Nowadays, we observe a strong and rewarding relationship between children and their parents; the generational conflict such as the one seen in the sixties and seventies of the last century seems to have vanished. Nevertheless, the quality of relationships can suffer under tensions caused by different values and norms. A study in the US state of Massachusetts researched mother-child dyads and looked more intensively at 64 mothers who reported estrangement from at least one of their children. The authors defined the relationship as estranged when mothers reported on having no contact with the child – either face-to-face or via telephone – in the last month, or having contact of any type but less than once a month.

Do norms or values matter? To answer this, the researchers used following indicators for measurement: The similarity of values was measured by asking the mothers to describe to which degree was their children’s global outlook similar to their own. Norm violation was measured by looking at the children’s problems with drinking or drugs and with the law in adulthood. No major crimes occurred in the sample.

Though the authors controlled for family size, race and depression, no significant correlation between these indicators and estrangement was found.
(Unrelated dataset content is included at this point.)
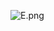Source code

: ![E.png](https://github.com/Tan12d/Python_Turtle/assets/100254217/551fee99-d2ba-4af1-be7b-9a9138576327)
Only one indicator on the mothers’ side showed significant results: married mothers were less likely to have one estranged child than widowed or single mothers.

The remarkable overall result was that values did have influence, whilst the norms did not: When there was a strong dissimilarity between mothers’ global outlooks to those of their adult children estrangement was likely to occur, whereas no such correlation was found in the dissimilarity of norms accepted by the mothers and those accepted by their adult children.
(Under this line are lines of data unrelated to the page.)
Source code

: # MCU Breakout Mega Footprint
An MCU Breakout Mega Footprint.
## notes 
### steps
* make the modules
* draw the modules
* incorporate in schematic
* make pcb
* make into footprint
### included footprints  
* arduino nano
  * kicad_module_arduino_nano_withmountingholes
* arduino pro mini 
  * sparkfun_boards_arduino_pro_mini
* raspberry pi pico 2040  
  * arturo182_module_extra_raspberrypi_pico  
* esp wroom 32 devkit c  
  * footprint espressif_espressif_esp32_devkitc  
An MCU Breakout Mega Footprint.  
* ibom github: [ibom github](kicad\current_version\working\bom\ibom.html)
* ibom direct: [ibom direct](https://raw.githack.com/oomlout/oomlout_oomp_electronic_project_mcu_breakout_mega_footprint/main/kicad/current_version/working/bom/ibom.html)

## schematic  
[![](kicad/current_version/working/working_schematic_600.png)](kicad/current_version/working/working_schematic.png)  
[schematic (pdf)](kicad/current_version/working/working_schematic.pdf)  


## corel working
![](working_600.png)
This qualitative study allowed the researchers to look deeper into the correlation. Mothers explicitly placed higher importance to their values and less to societal norms, and tolerated a violation of norms as long as the values were similar.  Fathers’ relationships to their adult children was not under study in this research.


What do the results mean?

In my opinion the results are very much ”american“ in the sense that the dominance of values over societal norms might occur in a rather individualistic and pluralistic society where the single person counts more than the society as a whole. I doubt that in collective societies as in, for instance, the Chinese society, the results would be the same.
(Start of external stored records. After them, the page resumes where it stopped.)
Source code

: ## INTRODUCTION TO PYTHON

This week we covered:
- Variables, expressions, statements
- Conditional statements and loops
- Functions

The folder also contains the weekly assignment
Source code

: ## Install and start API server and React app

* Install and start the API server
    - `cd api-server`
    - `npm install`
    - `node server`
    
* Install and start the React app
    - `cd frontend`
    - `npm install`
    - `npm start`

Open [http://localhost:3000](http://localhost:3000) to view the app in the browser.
Qualitative interviews also show that religious values were often very important to the mothers:  This fact is likely to be found in a less secularized society such as the United States where religion plays a more important role than in, for instance, Europe. We should therefore avoid generalization of the results and their application across the world.

A further explanation more related to sociological theory can also be offered: We always observe a gap between the values and the norms, and although we usually assume that people behave according to their values, this is not true. People sometimes express opinions without following them in everyday behavior. One example within family sociology can be offered, namely that although there is a great prevalence of fathers participating equally in parenthood activities in Europe, the practice still shows a discrepancy.

Although limited to a specific society, the study shows that emotional relations, a consensus view of reality and a very diffuse but consistent feeling of belonging matter more than deeds.